Le terrorisme gagne ainsi de plus en plus du terrain en Afrique. Juste sur l'année 2015, certains médias occidentaux ont chiffré plus de 4.500 attentats terroristes mortels ayant secoué 44 des 54 pays composant le continent africain. Le Nigéria, le Soudan et la Somalie trônent en tête des pays ayant été les plus touchés.
Preuve en est, les attaques ciblant des hôtels comme le Radisson Blu de Bamako (Mali) le 20 novembre dernier et le Splendid de Ouagadougou (Burkina Faso) le 15 janvier 2016. Plus de 50 morts ont été recensés suite aux deux attaques revendiquées par des groupes extrémistes.
Fin novembre 2015, trois attentats terroristes sanglants ont endeuillé la Tunisie, faisant plusieurs dizaines de morts, à majorité des étrangers, dont 12 agents de la Garde présidentielle tués suite à l'explosion de leur bus en pleine capitale tunisienne.

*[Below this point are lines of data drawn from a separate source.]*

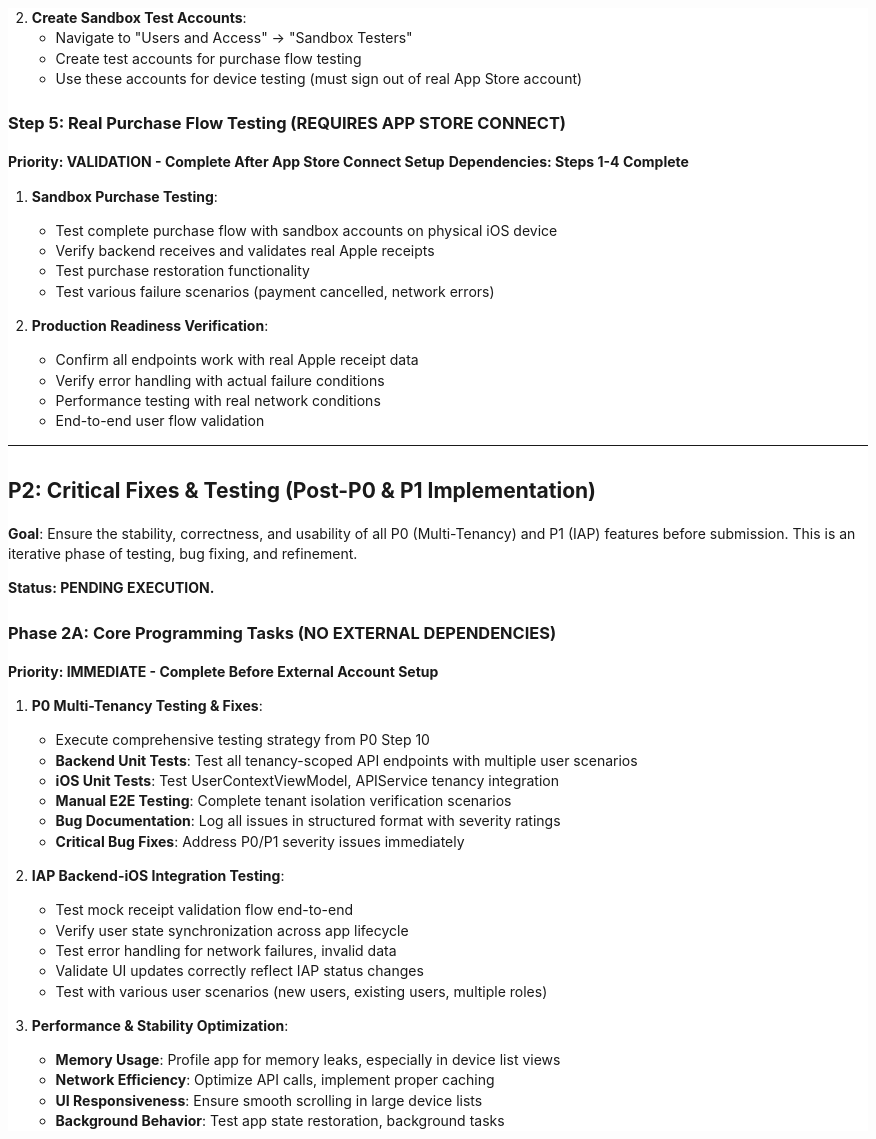 2.  **Create Sandbox Test Accounts**:
    *   Navigate to "Users and Access" → "Sandbox Testers"
    *   Create test accounts for purchase flow testing
    *   Use these accounts for device testing (must sign out of real App Store account)

### Step 5: Real Purchase Flow Testing (REQUIRES APP STORE CONNECT)

**Priority: VALIDATION - Complete After App Store Connect Setup**
**Dependencies: Steps 1-4 Complete**

1.  **Sandbox Purchase Testing**:
    *   Test complete purchase flow with sandbox accounts on physical iOS device
    *   Verify backend receives and validates real Apple receipts
    *   Test purchase restoration functionality
    *   Test various failure scenarios (payment cancelled, network errors)

2.  **Production Readiness Verification**:
    *   Confirm all endpoints work with real Apple receipt data
    *   Verify error handling with actual failure conditions
    *   Performance testing with real network conditions
    *   End-to-end user flow validation

---

## P2: Critical Fixes & Testing (Post-P0 & P1 Implementation)

**Goal**: Ensure the stability, correctness, and usability of all P0 (Multi-Tenancy) and P1 (IAP) features before submission. This is an iterative phase of testing, bug fixing, and refinement.

**Status: PENDING EXECUTION.**

### Phase 2A: Core Programming Tasks (NO EXTERNAL DEPENDENCIES)

**Priority: IMMEDIATE - Complete Before External Account Setup**

1.  **P0 Multi-Tenancy Testing & Fixes**:
    *   Execute comprehensive testing strategy from P0 Step 10
    *   **Backend Unit Tests**: Test all tenancy-scoped API endpoints with multiple user scenarios
    *   **iOS Unit Tests**: Test UserContextViewModel, APIService tenancy integration
    *   **Manual E2E Testing**: Complete tenant isolation verification scenarios
    *   **Bug Documentation**: Log all issues in structured format with severity ratings
    *   **Critical Bug Fixes**: Address P0/P1 severity issues immediately

2.  **IAP Backend-iOS Integration Testing**:
    *   Test mock receipt validation flow end-to-end
    *   Verify user state synchronization across app lifecycle
    *   Test error handling for network failures, invalid data
    *   Validate UI updates correctly reflect IAP status changes
    *   Test with various user scenarios (new users, existing users, multiple roles)

3.  **Performance & Stability Optimization**:
    *   **Memory Usage**: Profile app for memory leaks, especially in device list views
    *   **Network Efficiency**: Optimize API calls, implement proper caching
    *   **UI Responsiveness**: Ensure smooth scrolling in large device lists
    *   **Background Behavior**: Test app state restoration, background tasks
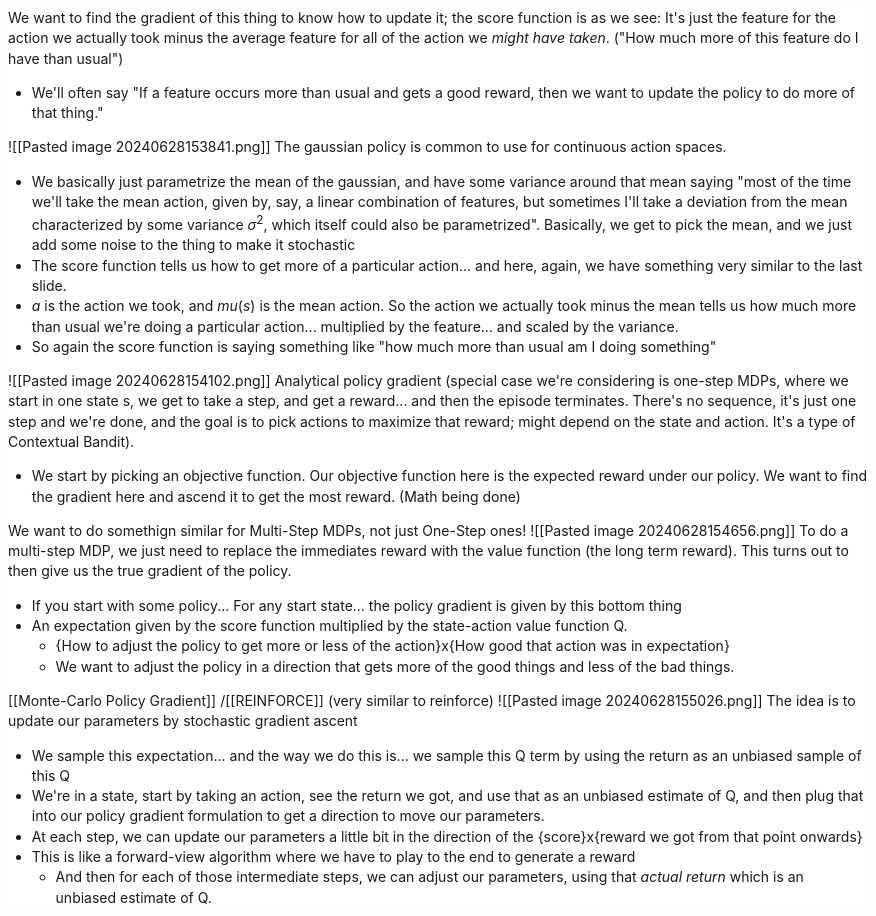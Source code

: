 We want to find the gradient of this thing to know how to update it; the score function is as we see: It's just the feature for the action we actually took minus the average feature for all of the action we *might have taken*. ("How much more of this feature do I have than usual")
- We'll often say "If a feature occurs more than usual and gets a good reward, then we want to update the policy to do more of that thing."


![[Pasted image 20240628153841.png]]
The gaussian policy is common to use for continuous action spaces.
- We basically just parametrize the mean of the gaussian, and have some variance around that mean saying "most of the time we'll take the mean action, given by, say, a linear combination of features, but sometimes I'll take a deviation from the mean characterized by some variance $\sigma^2$, which itself could also be parametrized".
Basically, we get to pick the mean, and we just add some noise to the thing to make it stochastic
- The score function tells us how to get more of a particular action... and here, again, we have something very similar to the last slide.
- $a$ is the action we took, and $mu(s)$ is the mean action. So the action we actually took minus the mean tells us how much more than usual we're doing a particular action... multiplied by the feature... and scaled by the variance.
- So again the score function is saying something like  "how much more than usual am I doing something"


![[Pasted image 20240628154102.png]]
Analytical policy gradient (special case we're considering is one-step MDPs, where we start in one state s, we get to take a step, and get a reward... and then the episode terminates. There's no sequence, it's just one step and we're done, and the goal is to pick actions to maximize that reward; might depend on the state and action. It's a type of Contextual Bandit).
- We start by picking an objective function. Our objective function here is the expected reward under our policy. We want to find the gradient here and ascend it to get the most reward.
(Math being done)

We want to do somethign similar for Multi-Step MDPs, not just One-Step ones!
![[Pasted image 20240628154656.png]]
To do a multi-step MDP, we just need to replace the immediates reward with the value function (the long term reward). This turns out to then give us the true gradient of the policy.
- If you start with some policy... For any start state... the policy gradient is given by this bottom thing
- An expectation given by the score function multiplied by the state-action value function Q.
	- {How to adjust the policy to get more or less of the action}x{How good that action was in expectation}
	- We want to adjust the policy in a direction that gets more of the good things and less of the bad things.


[[Monte-Carlo Policy Gradient]] /[[REINFORCE]] (very similar to reinforce)
![[Pasted image 20240628155026.png]]
The idea is to update our parameters by stochastic gradient ascent
- We sample this expectation... and the way we do this is... we sample this Q term by using the return as an unbiased sample of this Q
- We're in a state, start by taking an action, see the return we got, and use that as an unbiased estimate of Q, and then plug that into our policy gradient formulation to get a direction to move our parameters.
- At each step, we can update our parameters a little bit in the direction of the {score}x{reward we got from that point onwards}
- This is like a forward-view algorithm where we have to play to the end to generate a reward
	- And then for each of those intermediate steps, we can adjust our parameters, using that *actual return* which is an unbiased estimate of Q.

"Malheureusement", a encore confié M. Bouajila à Xinhua, "les organisations terroristes ont trouvé dans certains pays africains sub-sahariens et nord-africains, comme la Mali, la Tunisie et la Libye, un terrain fertile, faute de coordination efficace et de politique régionale de lutte contre la contrebande et le trafic d'armes".
D'après lui, "les pays africains souffrent encore d'une certaine défaillance en matière d'équipements militaires et d'outils logistiques susceptibles de mener correctement une guerre contre le fléau extrémiste et de sortir traquer les terroristes en plein désert".
Avec tout cela, l'Afrique semble avoir grandement besoin d'une alliance militaire panafricaine. "Il est urgent de se rendre compte que le terrorisme ne pourra pas être vaincu par un seul pays mais plutôt dans l'union", a lancé dans la presse africaine le président de l'Institut panafricain de stratégie (IPS), Cheikh Tidiane Gadio.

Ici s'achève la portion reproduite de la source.